START RECORDS TO USE
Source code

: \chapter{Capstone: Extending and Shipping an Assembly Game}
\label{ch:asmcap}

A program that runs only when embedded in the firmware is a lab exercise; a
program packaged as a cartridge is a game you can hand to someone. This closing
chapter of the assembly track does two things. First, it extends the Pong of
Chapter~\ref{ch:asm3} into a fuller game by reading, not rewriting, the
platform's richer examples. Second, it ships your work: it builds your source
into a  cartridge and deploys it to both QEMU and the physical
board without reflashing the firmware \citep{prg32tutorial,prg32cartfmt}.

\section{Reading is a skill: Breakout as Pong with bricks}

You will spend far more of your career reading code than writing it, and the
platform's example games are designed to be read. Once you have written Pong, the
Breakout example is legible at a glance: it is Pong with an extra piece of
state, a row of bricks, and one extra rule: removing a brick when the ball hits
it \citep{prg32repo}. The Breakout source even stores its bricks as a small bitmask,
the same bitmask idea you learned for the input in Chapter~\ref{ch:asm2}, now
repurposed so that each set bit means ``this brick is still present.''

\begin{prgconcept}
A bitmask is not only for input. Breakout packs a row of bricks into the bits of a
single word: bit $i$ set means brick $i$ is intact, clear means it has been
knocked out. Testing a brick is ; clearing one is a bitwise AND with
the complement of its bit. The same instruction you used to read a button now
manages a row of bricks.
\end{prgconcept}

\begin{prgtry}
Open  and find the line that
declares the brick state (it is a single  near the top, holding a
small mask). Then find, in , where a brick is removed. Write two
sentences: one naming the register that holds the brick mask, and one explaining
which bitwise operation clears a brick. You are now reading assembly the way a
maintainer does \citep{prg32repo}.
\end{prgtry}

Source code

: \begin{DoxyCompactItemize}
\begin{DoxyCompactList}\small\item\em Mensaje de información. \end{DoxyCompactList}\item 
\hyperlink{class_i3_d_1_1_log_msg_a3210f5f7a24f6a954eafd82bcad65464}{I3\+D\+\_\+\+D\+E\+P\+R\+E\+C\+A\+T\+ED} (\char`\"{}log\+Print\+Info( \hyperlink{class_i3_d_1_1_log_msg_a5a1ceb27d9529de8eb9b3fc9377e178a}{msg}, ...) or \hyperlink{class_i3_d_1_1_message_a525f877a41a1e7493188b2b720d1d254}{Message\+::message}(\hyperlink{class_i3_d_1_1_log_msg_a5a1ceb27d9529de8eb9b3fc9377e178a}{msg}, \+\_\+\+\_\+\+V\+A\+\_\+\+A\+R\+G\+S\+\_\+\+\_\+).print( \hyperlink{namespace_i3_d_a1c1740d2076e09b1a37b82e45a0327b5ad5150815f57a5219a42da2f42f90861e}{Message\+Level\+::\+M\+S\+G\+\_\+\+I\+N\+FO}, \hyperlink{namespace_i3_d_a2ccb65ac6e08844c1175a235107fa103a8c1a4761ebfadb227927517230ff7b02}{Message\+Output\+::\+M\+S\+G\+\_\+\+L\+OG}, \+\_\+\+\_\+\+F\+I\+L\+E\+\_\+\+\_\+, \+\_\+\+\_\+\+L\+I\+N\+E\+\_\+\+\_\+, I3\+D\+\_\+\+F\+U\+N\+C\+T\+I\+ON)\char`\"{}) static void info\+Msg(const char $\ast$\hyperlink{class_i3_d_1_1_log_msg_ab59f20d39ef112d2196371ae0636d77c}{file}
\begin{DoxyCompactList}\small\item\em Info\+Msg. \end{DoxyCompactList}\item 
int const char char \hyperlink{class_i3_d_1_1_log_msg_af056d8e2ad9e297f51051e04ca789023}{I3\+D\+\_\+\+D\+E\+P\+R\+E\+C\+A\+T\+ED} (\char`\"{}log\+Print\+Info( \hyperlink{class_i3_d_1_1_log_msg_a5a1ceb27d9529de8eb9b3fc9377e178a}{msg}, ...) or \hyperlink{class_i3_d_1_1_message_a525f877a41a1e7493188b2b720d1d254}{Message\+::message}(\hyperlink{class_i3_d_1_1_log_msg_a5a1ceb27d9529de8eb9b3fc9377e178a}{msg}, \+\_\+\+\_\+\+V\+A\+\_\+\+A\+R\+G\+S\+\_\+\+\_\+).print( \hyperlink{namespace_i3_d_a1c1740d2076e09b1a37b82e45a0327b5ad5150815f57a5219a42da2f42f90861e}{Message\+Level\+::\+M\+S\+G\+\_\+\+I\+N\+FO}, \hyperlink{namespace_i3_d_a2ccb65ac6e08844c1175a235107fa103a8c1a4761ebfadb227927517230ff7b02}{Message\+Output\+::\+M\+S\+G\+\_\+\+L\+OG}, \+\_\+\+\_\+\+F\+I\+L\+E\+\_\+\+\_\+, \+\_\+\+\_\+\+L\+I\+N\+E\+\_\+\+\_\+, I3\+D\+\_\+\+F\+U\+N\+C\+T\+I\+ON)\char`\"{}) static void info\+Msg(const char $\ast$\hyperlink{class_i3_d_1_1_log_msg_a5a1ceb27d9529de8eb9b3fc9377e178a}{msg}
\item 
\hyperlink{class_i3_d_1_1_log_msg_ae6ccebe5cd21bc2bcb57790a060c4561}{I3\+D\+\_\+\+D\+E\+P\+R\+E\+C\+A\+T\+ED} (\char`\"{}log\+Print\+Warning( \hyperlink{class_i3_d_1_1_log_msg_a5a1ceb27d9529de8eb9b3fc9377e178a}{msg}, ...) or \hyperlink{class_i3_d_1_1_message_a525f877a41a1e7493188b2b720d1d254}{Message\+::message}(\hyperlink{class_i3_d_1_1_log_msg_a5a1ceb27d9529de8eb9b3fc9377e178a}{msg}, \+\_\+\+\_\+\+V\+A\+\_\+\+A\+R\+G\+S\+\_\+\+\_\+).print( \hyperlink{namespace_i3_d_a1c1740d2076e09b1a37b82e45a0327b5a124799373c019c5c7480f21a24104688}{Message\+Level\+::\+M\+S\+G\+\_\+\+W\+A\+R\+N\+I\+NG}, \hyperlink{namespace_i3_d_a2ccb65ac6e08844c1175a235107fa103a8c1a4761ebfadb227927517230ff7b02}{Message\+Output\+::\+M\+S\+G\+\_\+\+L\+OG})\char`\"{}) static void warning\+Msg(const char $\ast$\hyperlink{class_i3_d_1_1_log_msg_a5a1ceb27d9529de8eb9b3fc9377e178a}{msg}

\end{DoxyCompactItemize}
END RECORDS TO USE
== WHAT TO PRODUCE ==
Return all of the data above verbatim.

== RESPONSE FOR THIS EXERCISE ==
Source code

: \chapter{Capstone: Extending and Shipping an Assembly Game}
\label{ch:asmcap}

A program that runs only when embedded in the firmware is a lab exercise; a
program packaged as a cartridge is a game you can hand to someone. This closing
chapter of the assembly track does two things. First, it extends the Pong of
Chapter~\ref{ch:asm3} into a fuller game by reading, not rewriting, the
platform's richer examples. Second, it ships your work: it builds your source
into a  cartridge and deploys it to both QEMU and the physical
board without reflashing the firmware \citep{prg32tutorial,prg32cartfmt}.

\section{Reading is a skill: Breakout as Pong with bricks}

You will spend far more of your career reading code than writing it, and the
platform's example games are designed to be read. Once you have written Pong, the
Breakout example is legible at a glance: it is Pong with an extra piece of
state, a row of bricks, and one extra rule: removing a brick when the ball hits
it \citep{prg32repo}. The Breakout source even stores its bricks as a small bitmask,
the same bitmask idea you learned for the input in Chapter~\ref{ch:asm2}, now
repurposed so that each set bit means ``this brick is still present.''

\begin{prgconcept}
A bitmask is not only for input. Breakout packs a row of bricks into the bits of a
single word: bit $i$ set means brick $i$ is intact, clear means it has been
knocked out. Testing a brick is ; clearing one is a bitwise AND with
the complement of its bit. The same instruction you used to read a button now
manages a row of bricks.
\end{prgconcept}

\begin{prgtry}
Open  and find the line that
declares the brick state (it is a single  near the top, holding a
small mask). Then find, in , where a brick is removed. Write two
sentences: one naming the register that holds the brick mask, and one explaining
which bitwise operation clears a brick. You are now reading assembly the way a
maintainer does \citep{prg32repo}.
\end{prgtry}

Source code

: \begin{DoxyCompactItemize}
\begin{DoxyCompactList}\small\item\em Mensaje de información. \end{DoxyCompactList}\item 
\hyperlink{class_i3_d_1_1_log_msg_a3210f5f7a24f6a954eafd82bcad65464}{I3\+D\+\_\+\+D\+E\+P\+R\+E\+C\+A\+T\+ED} (\char`\"{}log\+Print\+Info( \hyperlink{class_i3_d_1_1_log_msg_a5a1ceb27d9529de8eb9b3fc9377e178a}{msg}, ...) or \hyperlink{class_i3_d_1_1_message_a525f877a41a1e7493188b2b720d1d254}{Message\+::message}(\hyperlink{class_i3_d_1_1_log_msg_a5a1ceb27d9529de8eb9b3fc9377e178a}{msg}, \+\_\+\+\_\+\+V\+A\+\_\+\+A\+R\+G\+S\+\_\+\+\_\+).print( \hyperlink{namespace_i3_d_a1c1740d2076e09b1a37b82e45a0327b5ad5150815f57a5219a42da2f42f90861e}{Message\+Level\+::\+M\+S\+G\+\_\+\+I\+N\+FO}, \hyperlink{namespace_i3_d_a2ccb65ac6e08844c1175a235107fa103a8c1a4761ebfadb227927517230ff7b02}{Message\+Output\+::\+M\+S\+G\+\_\+\+L\+OG}, \+\_\+\+\_\+\+F\+I\+L\+E\+\_\+\+\_\+, \+\_\+\+\_\+\+L\+I\+N\+E\+\_\+\+\_\+, I3\+D\+\_\+\+F\+U\+N\+C\+T\+I\+ON)\char`\"{}) static void info\+Msg(const char $\ast$\hyperlink{class_i3_d_1_1_log_msg_ab59f20d39ef112d2196371ae0636d77c}{file}
\begin{DoxyCompactList}\small\item\em Info\+Msg. \end{DoxyCompactList}\item 
int const char char \hyperlink{class_i3_d_1_1_log_msg_af056d8e2ad9e297f51051e04ca789023}{I3\+D\+\_\+\+D\+E\+P\+R\+E\+C\+A\+T\+ED} (\char`\"{}log\+Print\+Info( \hyperlink{class_i3_d_1_1_log_msg_a5a1ceb27d9529de8eb9b3fc9377e178a}{msg}, ...) or \hyperlink{class_i3_d_1_1_message_a525f877a41a1e7493188b2b720d1d254}{Message\+::message}(\hyperlink{class_i3_d_1_1_log_msg_a5a1ceb27d9529de8eb9b3fc9377e178a}{msg}, \+\_\+\+\_\+\+V\+A\+\_\+\+A\+R\+G\+S\+\_\+\+\_\+).print( \hyperlink{namespace_i3_d_a1c1740d2076e09b1a37b82e45a0327b5ad5150815f57a5219a42da2f42f90861e}{Message\+Level\+::\+M\+S\+G\+\_\+\+I\+N\+FO}, \hyperlink{namespace_i3_d_a2ccb65ac6e08844c1175a235107fa103a8c1a4761ebfadb227927517230ff7b02}{Message\+Output\+::\+M\+S\+G\+\_\+\+L\+OG}, \+\_\+\+\_\+\+F\+I\+L\+E\+\_\+\+\_\+, \+\_\+\+\_\+\+L\+I\+N\+E\+\_\+\+\_\+, I3\+D\+\_\+\+F\+U\+N\+C\+T\+I\+ON)\char`\"{}) static void info\+Msg(const char $\ast$\hyperlink{class_i3_d_1_1_log_msg_a5a1ceb27d9529de8eb9b3fc9377e178a}{msg}
\item 
\hyperlink{class_i3_d_1_1_log_msg_ae6ccebe5cd21bc2bcb57790a060c4561}{I3\+D\+\_\+\+D\+E\+P\+R\+E\+C\+A\+T\+ED} (\char`\"{}log\+Print\+Warning( \hyperlink{class_i3_d_1_1_log_msg_a5a1ceb27d9529de8eb9b3fc9377e178a}{msg}, ...) or \hyperlink{class_i3_d_1_1_message_a525f877a41a1e7493188b2b720d1d254}{Message\+::message}(\hyperlink{class_i3_d_1_1_log_msg_a5a1ceb27d9529de8eb9b3fc9377e178a}{msg}, \+\_\+\+\_\+\+V\+A\+\_\+\+A\+R\+G\+S\+\_\+\+\_\+).print( \hyperlink{namespace_i3_d_a1c1740d2076e09b1a37b82e45a0327b5a124799373c019c5c7480f21a24104688}{Message\+Level\+::\+M\+S\+G\+\_\+\+W\+A\+R\+N\+I\+NG}, \hyperlink{namespace_i3_d_a2ccb65ac6e08844c1175a235107fa103a8c1a4761ebfadb227927517230ff7b02}{Message\+Output\+::\+M\+S\+G\+\_\+\+L\+OG})\char`\"{}) static void warning\+Msg(const char $\ast$\hyperlink{class_i3_d_1_1_log_msg_a5a1ceb27d9529de8eb9b3fc9377e178a}{msg}

\end{DoxyCompactItemize}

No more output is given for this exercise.